Le loup dans la bergerie
Dans le coeur de nombreuses victimes, les récentes dénonciations sexuelles ont déterré de tristes souvenirs qu’elles croyaient à jamais enfouis. Je ne parle pas de femmes ou d’hommes agressés par des patrons, collègues ou autres personnes en autorité. Je parle des victimes d’inceste. Complètement chavirées par cette déferlante de témoignages, certaines m’ont écrit parce qu’elles hésitent encore à parler de leur propre agression. « Mon père est encore vivant », « Ma famille ne me le pardonnerait pas », « J’ai osé en parler et on m’a traitée de menteuse », « Le chum de ma mère dit qu’il la tuerait si je parlais. »
INCESTE À LA MAISON
C’est un fait dont on n’aime guère se vanter : dans nos bonnes familles québécoises, l’agression sexuelle a été plus que tolérée, elle a été normalisée. On a fait croire à des milliers d’enfants qu’ils devaient faire ce qu’on attendait d’eux, frêles objets sexuels aux mains d’ignobles adultes. L’inceste, que l’Église présentait pourtant comme péché, a été couvé par des prêtres et curés qui ne se sont pas gênés eux-mêmes pour ne faire qu’une bouchée d’enfants sans défense.

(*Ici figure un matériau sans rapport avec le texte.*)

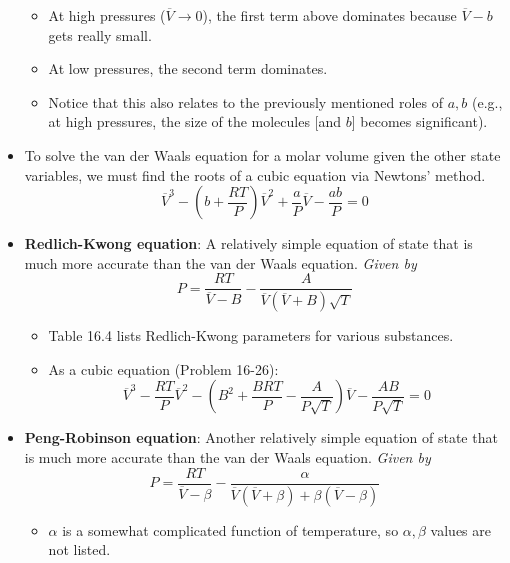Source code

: \documentclass[../notes.tex]{subfiles}
\begin{document}
\begin{itemize}
\begin{equation*}
    \end{equation*}
    \begin{itemize}
        \item At high pressures ($\overline{V}\to 0$), the first term above dominates because $\overline{V}-b$ gets really small.
        \item At low pressures, the second term dominates.
        \item Notice that this also relates to the previously mentioned roles of $a,b$ (e.g., at high pressures, the size of the molecules [and $b$] becomes significant).
    \end{itemize}
    \item To solve the van der Waals equation for a molar volume given the other state variables, we must find the roots of a cubic equation via Newtons' method.
    \begin{equation*}
        \overline{V}^3-\left( b+\frac{RT}{P} \right)\overline{V}^2+\frac{a}{P}\overline{V}-\frac{ab}{P} = 0
    \end{equation*}
    \item \textbf{Redlich-Kwong equation}: A relatively simple equation of state that is much more accurate than the van der Waals equation. \emph{Given by}
    \begin{equation*}
        P = \frac{RT}{\overline{V}-B}-\frac{A}{\overline{V}(\overline{V}+B)\sqrt{T}}
    \end{equation*}
    \begin{itemize}
        \item Table 16.4 lists Redlich-Kwong parameters for various substances.
        \item As a cubic equation (Problem 16-26):
        \begin{equation*}
            \overline{V}^3-\frac{RT}{P}\overline{V}^2-\left( B^2+\frac{BRT}{P}-\frac{A}{P\sqrt{T}} \right)\overline{V}-\frac{AB}{P\sqrt{T}} = 0
        \end{equation*}
    \end{itemize}
    \item \textbf{Peng-Robinson equation}: Another relatively simple equation of state that is much more accurate than the van der Waals equation. \emph{Given by}
    \begin{equation*}
        P = \frac{RT}{\overline{V}-\beta}-\frac{\alpha}{\overline{V}(\overline{V}+\beta)+\beta(\overline{V}-\beta)}
    \end{equation*}
    \begin{itemize}
        \item $\alpha$ is a somewhat complicated function of temperature, so $\alpha,\beta$ values are not listed.

\end{itemize}
\end{itemize}
\end{document}
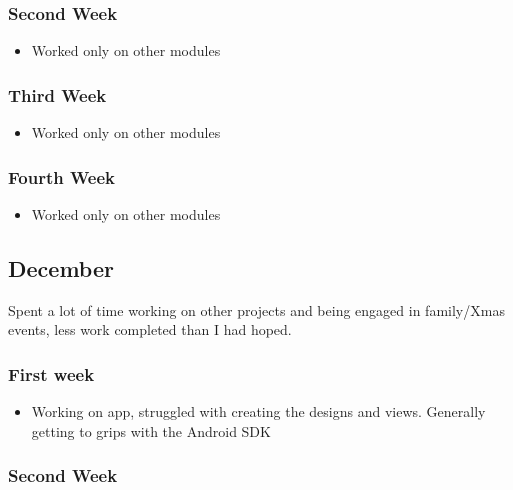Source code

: \subsubsection{Second Week}\label{second-week-1}

\begin{itemize}
\tightlist
\item
  Worked only on other modules
\end{itemize}

\subsubsection{Third Week}\label{third-week}

\begin{itemize}
\tightlist
\item
  Worked only on other modules
\end{itemize}

\subsubsection{Fourth Week}\label{fourth-week}

\begin{itemize}
\tightlist
\item
  Worked only on other modules
\end{itemize}

\subsection{December}\label{december}

Spent a lot of time working on other projects and being engaged in
family/Xmas events, less work completed than I had hoped.

\subsubsection{First week}\label{first-week-2}

\begin{itemize}
\tightlist
\item
  Working on app, struggled with creating the designs and views.
  Generally getting to grips with the Android SDK
\end{itemize}

\subsubsection{Second Week}\label{second-week-2}


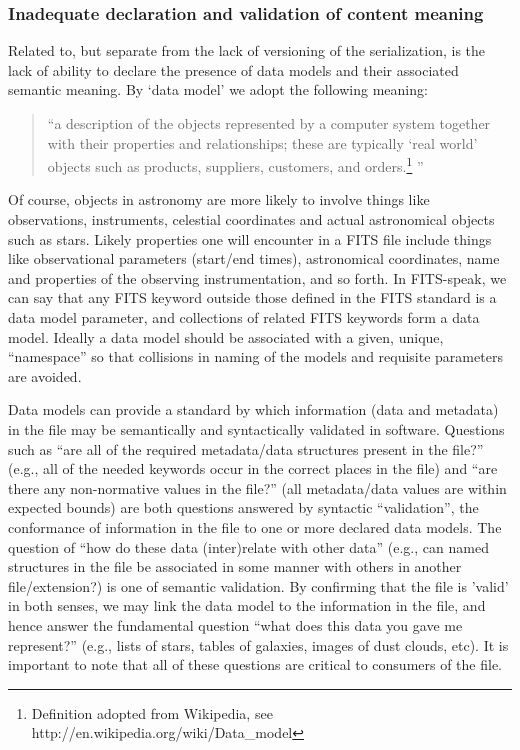 \documentclass[final,authoryear,5p,times,twocolumn]{elsarticle}
\begin{document}
{{\subsubsection{Inadequate declaration and validation of content meaning}


Related to, but separate from the lack of versioning of the
serialization, is the lack of ability to declare the presence of data
models and their associated semantic meaning.  By `data model' we
adopt the following meaning:


\begin{quote}
``a description of the objects represented by a computer system
together with their properties and relationships; these are typically
`real world' objects such as products, suppliers, customers, and
orders.\footnote{Definition adopted from Wikipedia, see http://en.wikipedia.org/wiki/Data\_model}
''
\end{quote}


Of course, objects in astronomy are more likely to involve things like
observations, instruments, celestial coordinates and actual astronomical
objects such as stars. Likely properties one will encounter in a FITS
file include things like observational parameters (start/end times),
astronomical coordinates, name and properties of the observing
instrumentation, and so forth. In FITS-speak, we can say that any FITS
keyword outside those defined in the FITS standard is a data model
parameter, and collections of related FITS keywords form a data model.
Ideally a data model should be associated with a given, unique,
``namespace'' so that collisions in naming of the models and requisite
parameters are avoided.


Data models can provide a standard by which information (data and metadata)
in the file may be semantically and syntactically validated in software.
Questions such as ``are all of the required metadata/data structures present
in the file?'' (e.g., all of
the needed keywords occur in the correct places in the file) and ``are
there any non-normative values in the file?'' (all metadata/data values
are within expected bounds) are both questions answered by syntactic
``validation'', the conformance of information in the file to one or more
declared data models.  The question of ``how do these data (inter)relate
with other data'' (e.g., can named structures in the file be associated
in some manner with others in another file/extension?) is one of semantic
validation. By confirming that the file is 'valid' in both senses, we may
link the data model to the information in the file, and hence answer the
fundamental question ``what does this data you gave me represent?'' (e.g., lists
of stars, tables of galaxies, images of dust clouds, etc).
It is important to note that all of these questions are critical to
consumers of the file.


}}
\end{document}
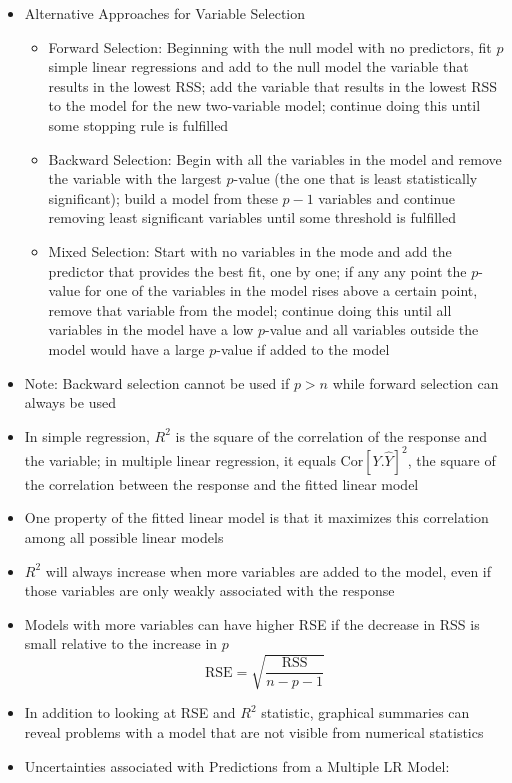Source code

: \documentclass[12pt]{article}
\begin{document}
\begin{itemize}
\item Alternative Approaches for Variable Selection \begin{itemize} 
\item Forward Selection: Beginning with the null model with no predictors, fit $p$ simple linear regressions and add to the null model the variable that results in the lowest RSS; add the variable that results in the lowest RSS to the model for the new two-variable model; continue doing this until some stopping rule is fulfilled 
\item Backward Selection: Begin with all the variables in the model and remove the variable with the largest $p$-value (the one that is least statistically significant); build a model from these $p-1$ variables and continue removing least significant variables until some threshold is fulfilled 
\item Mixed Selection: Start with no variables in the mode and add the predictor that provides the best fit, one by one; if any any point the $p$-value for one of the variables in the model rises above a certain point, remove that variable from the model; continue doing this until all variables in the model have a low $p$-value and all variables outside the model would have a large $p$-value if added to the model \end{itemize} 
\item Note: Backward selection cannot be used if $p > n$ while forward selection can always be used 
\item In simple regression, $R^2$ is the square of the correlation of the response and the variable; in multiple linear regression, it equals $\text{Cor}[Y. \hat{Y}]^2$, the square of the correlation between the response and the fitted linear model 
\item One property of the fitted linear model is that it maximizes this correlation among all possible linear models 
\item $R^2$ will always increase when more variables are added to the model, even if those variables are only weakly associated with the response
\item Models with more variables can have higher RSE if the decrease in RSS is small relative to the increase in $p$ $$ \text{RSE} = \sqrt{\frac{\text{RSS}}{n-p-1}} $$ 
\item In addition to looking at RSE and $R^2$ statistic, graphical summaries can reveal problems with a model that are not visible from numerical statistics 
\item Uncertainties associated with Predictions from a Multiple LR Model: \begin{itemize} 

\end{itemize}
\end{itemize}
\end{document}
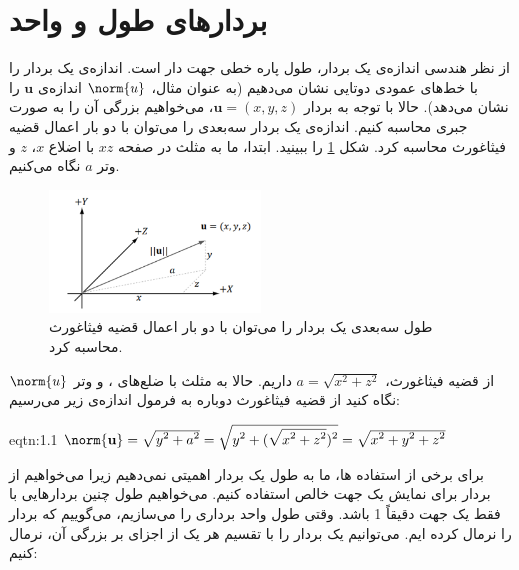 \section{\textbf{بردارهای طول و واحد}}
\label{sec:1.2}
{
    \Large
    \begin{spacing}{1.5}
        از نظر هندسی اندازه‌ی یک بردار، طول پاره خطی جهت دار است.
        اندازه‌ی یک بردار را با خط‌های عمودی دوتایی نشان می‌دهیم
        (به عنوان مثال، $\norm{u}$ اندازه‌ی $\textbf{u}$ را نشان می‌دهد).
        حالا با توجه به بردار $\textbf{u}=(x,y,z)$، می‌خواهیم بزرگی آن را به صورت جبری محاسبه کنیم.
        اندازه‌ی یک بردار سه‌بعدی را می‌توان با دو بار اعمال قضیه فیثاغورث محاسبه کرد.
        شکل \ref{fig:4.Session.1.1.8} را ببینید. ابتدا، ما به مثلث در صفحه $xz$ با اضلاع $x$، $z$ و وتر $a$ نگاه می‌کنیم.

        \begin{figure}[H]
            \centering
            \setlength{\belowcaptionskip}{-10pt}
            \includegraphics[width=0.5\textwidth]{Images/4/1/4.Session.1.1.8}
            \caption{طول سه‌بعدی یک بردار را می‌توان با دو بار اعمال قضیه فیثاغورث محاسبه کرد.}
            \label{fig:4.Session.1.1.8}
        \end{figure}

        از قضیه فیثاغورث، $a=\sqrt{\displaystyle x^2+z^2}$ داریم.
        حالا به مثلث با ضلع‌های ،  و وتر $\norm{u}$ نگاه کنید از قضیه فیثاغورث دوباره به فرمول اندازه‌ی زیر می‌رسیم:

        \begin{eqtn}{eqtn:1.1}
            \centering
            $\norm{\textbf{u}}=\sqrt{\displaystyle y^2+a^2}=\sqrt{\displaystyle y^2+(\sqrt{\displaystyle x^2+z^2})^2}=\sqrt{\displaystyle x^2+y^2+z^2}$
        \end{eqtn}

        برای برخی از استفاده ها، ما به طول یک بردار اهمیتی نمی‌دهیم زیرا می‌خواهیم از بردار برای نمایش یک جهت خالص استفاده کنیم.
        می‌خواهیم طول چنین بردارهایی با فقط یک جهت دقیقاً 1 باشد.
        وقتی طول واحد برداری را می‌سازیم، می‌گوییم که بردار را نرمال کرده ایم.
        می‌توانیم یک بردار را با تقسیم هر یک از اجزای بر بزرگی آن، نرمال کنیم:


\end{spacing}}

Ce ne sont pas les statistiques qui manquent pour nous convaincre que le problème est encore très actuel. Selon les centres d’aide et de lutte contre les agressions à caractère sexuel (CALACS), 76 % des demandes d’aide sont liées à l’inceste ou à une agression sexuelle subie dans l’enfance. Quarante pour cent des agressions sexuelles se passent au domicile familial. Le prédateur est un proche, père, beau-père ou autre personne de confiance qui n’hésite pas à souiller l’enfance de sa jeune victime.
POURQUOI CE SILENCE ?
Parce que le poids de la honte est trop lourd. Parce que la culpabilité et la peur cloîtrent les victimes. Certaines vivent dans un trou noir toute leur vie. De toute façon, vers qui se tourner pour dénoncer ? La jeune Léa s’est ouverte à son modèle, Lise Payette. Elle s’est fait dire de se taire. « Et signe ici, ma belle, pour couler à jamais ta version des faits dans la fosse abyssale de notre indifférence. »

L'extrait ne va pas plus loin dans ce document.